An earthquake with the following parameters has occurred:
Time: Wednesday, June 23, 2010 at 17:41:42 UTC, 13:41:42 EDT (1:42 PM in NY)
Location: 45.862 °N, 75.457 °W (Southern Ontario), approximately 53 KM (33 mi) NNE from Ottawa
Depth: 18 km (11.2 mi) set by location program
Parameters are calculated by the National Earthquake Information Center, U.S. Geological Survey, using data from US and Canadian Earthquake Monitoring Networks, including the Lamont Cooperative Seismic Network. THESE PARAMETERS MAY CHANGE AS MORE DATA ARE ANALYZED.
This earthquake occurred near the Ontario-‐Quebec boundary, in what seismologists call the Western Quebec Seismic Zone. Earthquakes in this zone are commonly felt over a much broader region than earthquakes of similar size in the west. This earthquake is generating felt reports as far away as Long Island, Northern New Jersey, Northern Pennsylvania, Western New York, and Western New England. No significant damage has been reported so far, but more information may soon be available.
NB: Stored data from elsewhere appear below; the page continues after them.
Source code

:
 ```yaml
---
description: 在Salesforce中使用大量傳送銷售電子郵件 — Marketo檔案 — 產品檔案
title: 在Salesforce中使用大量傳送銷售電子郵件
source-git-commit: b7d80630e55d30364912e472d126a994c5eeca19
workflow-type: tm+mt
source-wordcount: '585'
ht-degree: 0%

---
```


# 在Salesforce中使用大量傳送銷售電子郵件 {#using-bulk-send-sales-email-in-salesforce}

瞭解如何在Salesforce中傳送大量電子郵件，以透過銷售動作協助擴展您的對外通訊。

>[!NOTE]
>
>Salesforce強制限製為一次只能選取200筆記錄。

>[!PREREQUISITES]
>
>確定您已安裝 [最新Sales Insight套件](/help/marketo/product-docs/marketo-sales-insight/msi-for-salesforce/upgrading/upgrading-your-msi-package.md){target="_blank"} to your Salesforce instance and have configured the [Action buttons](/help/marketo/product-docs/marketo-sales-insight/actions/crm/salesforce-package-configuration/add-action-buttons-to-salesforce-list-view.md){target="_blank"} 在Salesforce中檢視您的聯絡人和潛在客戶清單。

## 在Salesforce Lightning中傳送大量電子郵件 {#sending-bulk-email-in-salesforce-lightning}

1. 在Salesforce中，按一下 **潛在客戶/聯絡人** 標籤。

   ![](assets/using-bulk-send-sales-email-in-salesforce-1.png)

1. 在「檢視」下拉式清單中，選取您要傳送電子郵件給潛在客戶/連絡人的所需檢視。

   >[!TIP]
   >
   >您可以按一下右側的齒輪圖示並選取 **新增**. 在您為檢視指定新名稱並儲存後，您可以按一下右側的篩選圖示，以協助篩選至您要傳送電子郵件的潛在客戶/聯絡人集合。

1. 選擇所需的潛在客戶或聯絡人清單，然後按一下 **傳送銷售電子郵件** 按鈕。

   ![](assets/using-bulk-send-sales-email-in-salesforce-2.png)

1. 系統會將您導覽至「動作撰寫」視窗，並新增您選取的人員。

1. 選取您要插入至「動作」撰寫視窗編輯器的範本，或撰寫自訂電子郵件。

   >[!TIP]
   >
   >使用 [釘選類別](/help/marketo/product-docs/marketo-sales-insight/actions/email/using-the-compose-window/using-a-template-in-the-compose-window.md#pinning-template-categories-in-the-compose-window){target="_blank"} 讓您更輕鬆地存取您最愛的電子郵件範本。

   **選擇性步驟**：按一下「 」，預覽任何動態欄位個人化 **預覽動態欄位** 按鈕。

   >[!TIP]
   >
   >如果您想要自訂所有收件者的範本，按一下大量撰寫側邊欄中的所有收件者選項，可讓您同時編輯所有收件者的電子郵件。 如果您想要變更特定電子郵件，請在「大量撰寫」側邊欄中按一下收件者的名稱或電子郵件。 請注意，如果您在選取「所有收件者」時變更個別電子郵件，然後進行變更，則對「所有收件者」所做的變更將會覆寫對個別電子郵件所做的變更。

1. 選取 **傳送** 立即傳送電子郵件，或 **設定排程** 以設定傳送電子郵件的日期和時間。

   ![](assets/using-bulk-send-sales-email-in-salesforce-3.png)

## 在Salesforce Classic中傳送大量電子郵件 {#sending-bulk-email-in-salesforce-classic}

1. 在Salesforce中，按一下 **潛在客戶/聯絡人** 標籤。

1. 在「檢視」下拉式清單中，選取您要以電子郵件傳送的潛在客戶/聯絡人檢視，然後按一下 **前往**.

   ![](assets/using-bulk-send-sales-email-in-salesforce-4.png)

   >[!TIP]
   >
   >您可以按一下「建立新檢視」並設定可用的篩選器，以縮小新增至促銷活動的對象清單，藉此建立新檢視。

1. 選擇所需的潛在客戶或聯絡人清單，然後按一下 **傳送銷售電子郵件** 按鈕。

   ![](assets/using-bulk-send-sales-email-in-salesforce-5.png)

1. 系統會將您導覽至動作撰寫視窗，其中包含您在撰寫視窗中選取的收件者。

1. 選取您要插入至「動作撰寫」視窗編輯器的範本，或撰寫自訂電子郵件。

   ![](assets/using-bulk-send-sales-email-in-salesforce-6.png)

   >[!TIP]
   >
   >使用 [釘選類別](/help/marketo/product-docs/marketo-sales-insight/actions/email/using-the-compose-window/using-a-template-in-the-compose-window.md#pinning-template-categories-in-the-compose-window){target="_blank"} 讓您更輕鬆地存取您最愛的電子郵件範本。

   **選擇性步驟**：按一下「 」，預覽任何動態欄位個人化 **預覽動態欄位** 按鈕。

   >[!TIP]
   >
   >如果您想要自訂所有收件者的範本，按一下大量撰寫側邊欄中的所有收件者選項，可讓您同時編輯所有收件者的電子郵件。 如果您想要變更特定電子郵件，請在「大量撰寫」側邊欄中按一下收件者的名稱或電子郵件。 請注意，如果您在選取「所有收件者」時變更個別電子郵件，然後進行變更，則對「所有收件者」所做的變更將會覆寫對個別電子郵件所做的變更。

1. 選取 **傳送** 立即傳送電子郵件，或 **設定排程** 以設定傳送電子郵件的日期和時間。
Initial felt reports indicate moderate to strong shaking near the epicenter (Modified Mercalli Intensity VI). Most felt reports in New York State are MMI II-‐IV (weak to light).
An earthquake of this size is likely to generate an aftershock sequence lasting several days to weeks. The rate of aftershock occurrence will decay in inverse proportion to the time since the mainshock, although the magnitude may not.
Previous large earthquakes in this zone:
1935, (magnitude 6.1), well to the northwest of today’s quake
1732 (magnitude 7.2 (est)) near Montreal (damage reported)
The Western Quebec Seismic Zone is not near a present-‐day plate boundary, where most earthquakes occur. However, earthquakes can and do occur in the middle of tectonic plates. Such “intraplate” seismicity often concentrates in zones, such as the Western Quebec Seismic Zone. Though infrequent, they can still cause significant damage, especially to fragile infrastructure and buildings.
There are other intraplate earthquake-‐generating zones in the Eastern US, including measureable activity in the NY City metropolitan area, in western New York State, and in the Adirondacks. Lamont-‐Doherty Earth Observatory operates the Lamont Cooperative Seismic Network as part of the Advanced National Seismic System of the U.S. Geological Survey.